On Friday, February 13, 2015, Isabella Baltar, from UNCG spent the day training me and my student assistants. Isabella holds degrees from two universities in Brazil; a BA in Museology from Universidade Federal do Estado do Rio de Janeiro and an MA in Art History from Pontifícia Universidade Católica do Rio de Janeiro. She also spent 6 years working under Don Etherington at the Etherington Conservation Center in Browns Summit, NC.
Repairing a broken internal hinge
Isabella and I worked exclusively on Special Collections books bound in leather. We have so many leather bound books that have loose boards and bad joints, that it seemed the best use of our time. We covered may topics such as the use of Klucel-G (a leather consolidant) and SC6000 (a leather wax). We worked on reattaching loose internal joints on books using Japanese paper. Isabella also led me through the steps of restoring damaged head-caps and damaged corners of the books. This process involved creating a Japanese paper support on the corner of the board. Then a papier mache-like form is created from shreds of twine to reconstitute the missing portion of the book cover. This form is pressed and allowed to dry, after which, it is toned with either acrylics or gouache to match the leather on the cover. After the toning is completed, it is hard to tell where the work begins and ends. This technique is commonly used by book conservators and one that we can use in our lab.
Repairing a missing head-cap
We used rice starch paste and PVA adhesive to repair missing pieces of our books. The first step is to attach a piece of Japanese paper on which you build back the shape of the missing piece.
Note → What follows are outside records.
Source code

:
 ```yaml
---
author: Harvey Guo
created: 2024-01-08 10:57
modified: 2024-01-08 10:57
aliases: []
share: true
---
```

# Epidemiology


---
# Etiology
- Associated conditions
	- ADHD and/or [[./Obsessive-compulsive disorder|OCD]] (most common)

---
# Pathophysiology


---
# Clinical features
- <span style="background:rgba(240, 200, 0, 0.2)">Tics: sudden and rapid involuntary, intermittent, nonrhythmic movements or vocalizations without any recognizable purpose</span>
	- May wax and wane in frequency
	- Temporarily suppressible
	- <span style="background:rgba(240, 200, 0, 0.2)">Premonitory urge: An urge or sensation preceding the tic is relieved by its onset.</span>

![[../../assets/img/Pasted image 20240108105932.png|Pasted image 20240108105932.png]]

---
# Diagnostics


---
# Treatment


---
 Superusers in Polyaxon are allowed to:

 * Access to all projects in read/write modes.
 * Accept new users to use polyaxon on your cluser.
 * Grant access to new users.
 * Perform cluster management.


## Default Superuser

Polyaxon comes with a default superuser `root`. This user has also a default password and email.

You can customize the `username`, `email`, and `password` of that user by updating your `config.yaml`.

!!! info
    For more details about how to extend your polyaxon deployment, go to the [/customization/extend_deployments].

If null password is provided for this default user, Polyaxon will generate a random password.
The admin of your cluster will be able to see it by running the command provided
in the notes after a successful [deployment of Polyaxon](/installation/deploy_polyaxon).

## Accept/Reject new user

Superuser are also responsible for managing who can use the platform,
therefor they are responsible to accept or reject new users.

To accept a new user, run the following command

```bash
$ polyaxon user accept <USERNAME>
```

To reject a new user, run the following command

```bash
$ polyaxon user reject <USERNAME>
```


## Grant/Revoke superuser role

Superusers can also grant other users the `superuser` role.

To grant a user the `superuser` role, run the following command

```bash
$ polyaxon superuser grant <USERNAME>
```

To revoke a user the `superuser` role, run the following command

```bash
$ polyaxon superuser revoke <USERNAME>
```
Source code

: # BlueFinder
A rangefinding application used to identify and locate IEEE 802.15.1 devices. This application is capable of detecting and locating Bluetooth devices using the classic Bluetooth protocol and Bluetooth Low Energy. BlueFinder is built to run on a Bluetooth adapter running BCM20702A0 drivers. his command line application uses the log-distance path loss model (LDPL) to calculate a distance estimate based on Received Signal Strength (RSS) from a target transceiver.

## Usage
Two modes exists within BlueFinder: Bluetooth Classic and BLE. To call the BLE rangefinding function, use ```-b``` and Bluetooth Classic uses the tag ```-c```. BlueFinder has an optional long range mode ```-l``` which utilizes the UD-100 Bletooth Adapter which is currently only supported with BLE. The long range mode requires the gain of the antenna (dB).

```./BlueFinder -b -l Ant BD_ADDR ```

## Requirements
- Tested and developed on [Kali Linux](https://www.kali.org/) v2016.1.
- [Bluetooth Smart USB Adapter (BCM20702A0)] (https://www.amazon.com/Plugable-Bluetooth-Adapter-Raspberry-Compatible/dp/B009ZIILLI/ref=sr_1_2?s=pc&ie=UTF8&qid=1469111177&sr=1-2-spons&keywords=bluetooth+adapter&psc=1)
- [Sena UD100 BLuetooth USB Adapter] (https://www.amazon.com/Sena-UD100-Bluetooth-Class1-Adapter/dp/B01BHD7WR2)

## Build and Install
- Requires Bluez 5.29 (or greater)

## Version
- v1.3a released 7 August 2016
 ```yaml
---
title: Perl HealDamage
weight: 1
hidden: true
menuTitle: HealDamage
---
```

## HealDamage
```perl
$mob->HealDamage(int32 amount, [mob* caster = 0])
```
To do this, we shredded jute twine and added paste to recreate the missing shape.
We then let this piece dry, covered it with Japanese paper and clamped it between pieces of binders board to dry.
After the repair dried, we used acrylic and gouache paint to tone the repair and match it to the color of the surrounding leather. We even tried to replicate the gold tooling on the leather. The final product is quite presentable and will last indefinitely.
The work we did was very helpful and I am very appreciative of the training I received from Isabella Baltar. Thank you UNCG Preservation for lending Isabella for a day to help us out. We are better equipped because of this experience.